▶ What is required:
Could you give the records below again exactly, without the pictures?

▶ The input:
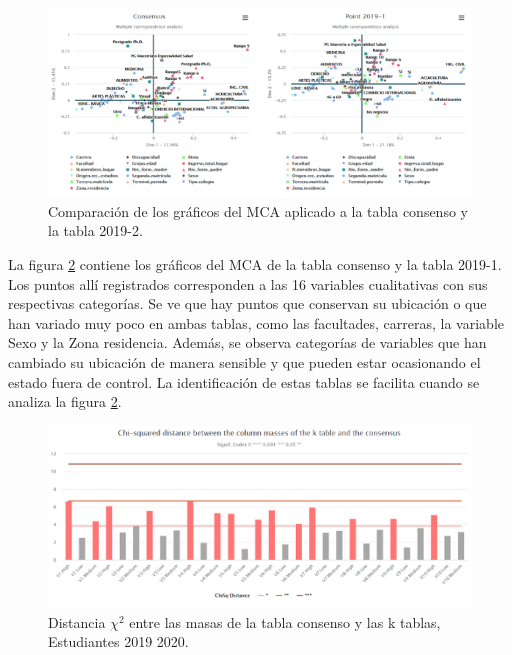 \documentclass[water,article,submit,moreauthors,pdftex]{mdpi}
\begin{document}
\begin{figure}[!ht]



\begin{center}\includegraphics[width=0.6\linewidth,]{conspointedu} \end{center}

\caption{Comparación de los gráficos del MCA aplicado a la tabla consenso y la tabla 2019-2.}

\label{fig:conspointedu}
\end{figure}

La figura \ref{fig:conspointedu} contiene los gráficos del MCA de la
tabla consenso y la tabla 2019-1. Los puntos allí registrados
corresponden a las 16 variables cualitativas con sus respectivas
categorías. Se ve que hay puntos que conservan su ubicación o que han
variado muy poco en ambas tablas, como las facultades, carreras, la
variable Sexo y la Zona residencia. Además, se observa categorías de
variables que han cambiado su ubicación de manera sensible y que pueden
estar ocasionando el estado fuera de control. La identificación de estas
tablas se facilita cuando se analiza la figura \ref{fig:conspointedu}.

\begin{figure}[!ht]



\begin{center}\includegraphics[width=0.6\linewidth,]{chibar} \end{center}

\caption{Distancia $\chi^2$ entre las masas de la tabla consenso y las k tablas, Estudiantes 2019 2020.}

\label{fig:conspointedu}
\end{figure}
\end{document}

▶ Answer for the task:
 \documentclass[water,article,submit,moreauthors,pdftex]{mdpi}
\begin{document}
\begin{figure}[!ht]



\begin{center}\includegraphics[width=0.6\linewidth,]{conspointedu} \end{center}

\caption{Comparación de los gráficos del MCA aplicado a la tabla consenso y la tabla 2019-2.}

\label{fig:conspointedu}
\end{figure}

La figura \ref{fig:conspointedu} contiene los gráficos del MCA de la
tabla consenso y la tabla 2019-1. Los puntos allí registrados
corresponden a las 16 variables cualitativas con sus respectivas
categorías. Se ve que hay puntos que conservan su ubicación o que han
variado muy poco en ambas tablas, como las facultades, carreras, la
variable Sexo y la Zona residencia. Además, se observa categorías de
variables que han cambiado su ubicación de manera sensible y que pueden
estar ocasionando el estado fuera de control. La identificación de estas
tablas se facilita cuando se analiza la figura \ref{fig:conspointedu}.

\begin{figure}[!ht]



\begin{center}\includegraphics[width=0.6\linewidth,]{chibar} \end{center}

\caption{Distancia $\chi^2$ entre las masas de la tabla consenso y las k tablas, Estudiantes 2019 2020.}

\label{fig:conspointedu}
\end{figure}
\end{document}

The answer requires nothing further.